■ What this task involves: The records below are to be transcribed exactly from their first line to the line that has "a set cannot", inclusive, with every picture omitted.

■ Supplied records:
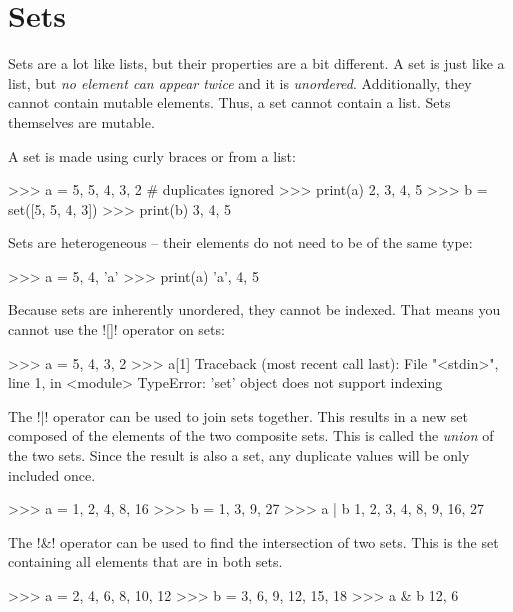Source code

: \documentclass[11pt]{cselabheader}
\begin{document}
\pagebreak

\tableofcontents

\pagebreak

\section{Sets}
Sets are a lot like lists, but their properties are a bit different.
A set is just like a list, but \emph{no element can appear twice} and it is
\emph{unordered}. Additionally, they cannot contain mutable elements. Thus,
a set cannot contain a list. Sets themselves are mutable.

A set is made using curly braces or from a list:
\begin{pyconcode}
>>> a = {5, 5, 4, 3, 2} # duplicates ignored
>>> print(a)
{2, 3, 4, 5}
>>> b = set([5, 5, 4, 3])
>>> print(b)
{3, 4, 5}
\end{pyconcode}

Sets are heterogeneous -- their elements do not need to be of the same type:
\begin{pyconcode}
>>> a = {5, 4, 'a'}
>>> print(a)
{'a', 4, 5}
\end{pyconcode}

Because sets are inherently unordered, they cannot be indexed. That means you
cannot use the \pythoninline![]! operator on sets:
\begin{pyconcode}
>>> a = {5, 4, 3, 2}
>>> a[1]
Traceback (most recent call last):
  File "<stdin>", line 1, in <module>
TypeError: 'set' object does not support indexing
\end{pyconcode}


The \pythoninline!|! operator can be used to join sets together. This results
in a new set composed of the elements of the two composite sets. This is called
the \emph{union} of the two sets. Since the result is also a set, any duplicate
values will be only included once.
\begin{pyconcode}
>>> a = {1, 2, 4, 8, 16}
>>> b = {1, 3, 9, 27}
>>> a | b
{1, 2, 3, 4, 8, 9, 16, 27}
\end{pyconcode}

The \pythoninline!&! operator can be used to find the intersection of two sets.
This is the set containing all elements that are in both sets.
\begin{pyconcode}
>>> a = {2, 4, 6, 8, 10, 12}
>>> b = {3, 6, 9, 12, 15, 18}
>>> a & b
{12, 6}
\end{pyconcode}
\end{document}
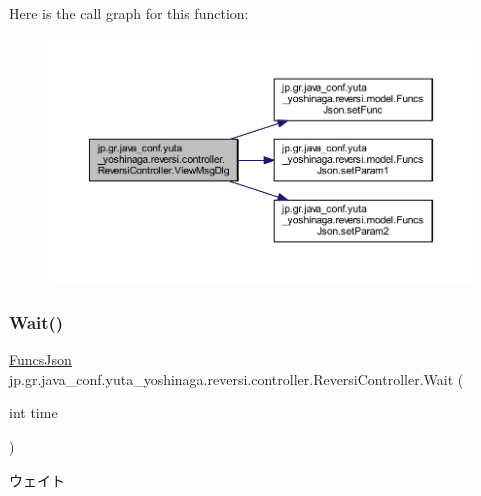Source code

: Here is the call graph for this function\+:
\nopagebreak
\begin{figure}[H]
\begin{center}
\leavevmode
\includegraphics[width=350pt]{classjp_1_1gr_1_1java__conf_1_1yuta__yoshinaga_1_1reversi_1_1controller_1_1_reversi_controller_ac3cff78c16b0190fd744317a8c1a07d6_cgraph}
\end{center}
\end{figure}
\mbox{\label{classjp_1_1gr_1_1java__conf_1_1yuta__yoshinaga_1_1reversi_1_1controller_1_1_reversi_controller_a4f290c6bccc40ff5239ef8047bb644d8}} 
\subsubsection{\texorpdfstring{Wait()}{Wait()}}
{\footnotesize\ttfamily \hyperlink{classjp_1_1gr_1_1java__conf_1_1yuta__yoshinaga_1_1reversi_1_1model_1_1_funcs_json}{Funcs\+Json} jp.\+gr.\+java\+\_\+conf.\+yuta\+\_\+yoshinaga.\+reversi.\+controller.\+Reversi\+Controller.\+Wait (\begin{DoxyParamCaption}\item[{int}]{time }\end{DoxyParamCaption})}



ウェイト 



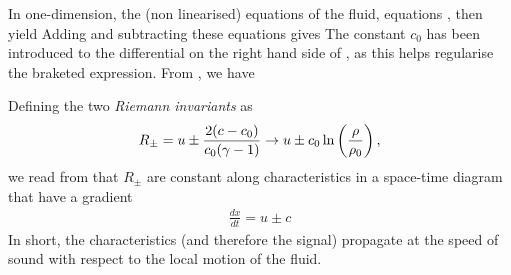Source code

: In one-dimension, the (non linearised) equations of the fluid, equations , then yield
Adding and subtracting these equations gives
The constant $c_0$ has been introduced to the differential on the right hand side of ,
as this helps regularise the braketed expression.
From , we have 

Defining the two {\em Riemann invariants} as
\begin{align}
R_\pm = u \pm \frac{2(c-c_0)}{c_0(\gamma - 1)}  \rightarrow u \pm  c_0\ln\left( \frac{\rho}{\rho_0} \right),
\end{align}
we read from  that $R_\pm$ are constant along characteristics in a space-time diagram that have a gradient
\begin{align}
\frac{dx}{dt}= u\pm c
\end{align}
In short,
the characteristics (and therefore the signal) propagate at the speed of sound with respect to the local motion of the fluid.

■ Task result:
Source code

: \documentclass[11pt]{cselabheader}
\begin{document}
\pagebreak

\tableofcontents

\pagebreak

\section{Sets}
Sets are a lot like lists, but their properties are a bit different.
A set is just like a list, but \emph{no element can appear twice} and it is
\emph{unordered}. Additionally, they cannot contain mutable elements. Thus,
a set cannot contain a list. Sets themselves are mutable.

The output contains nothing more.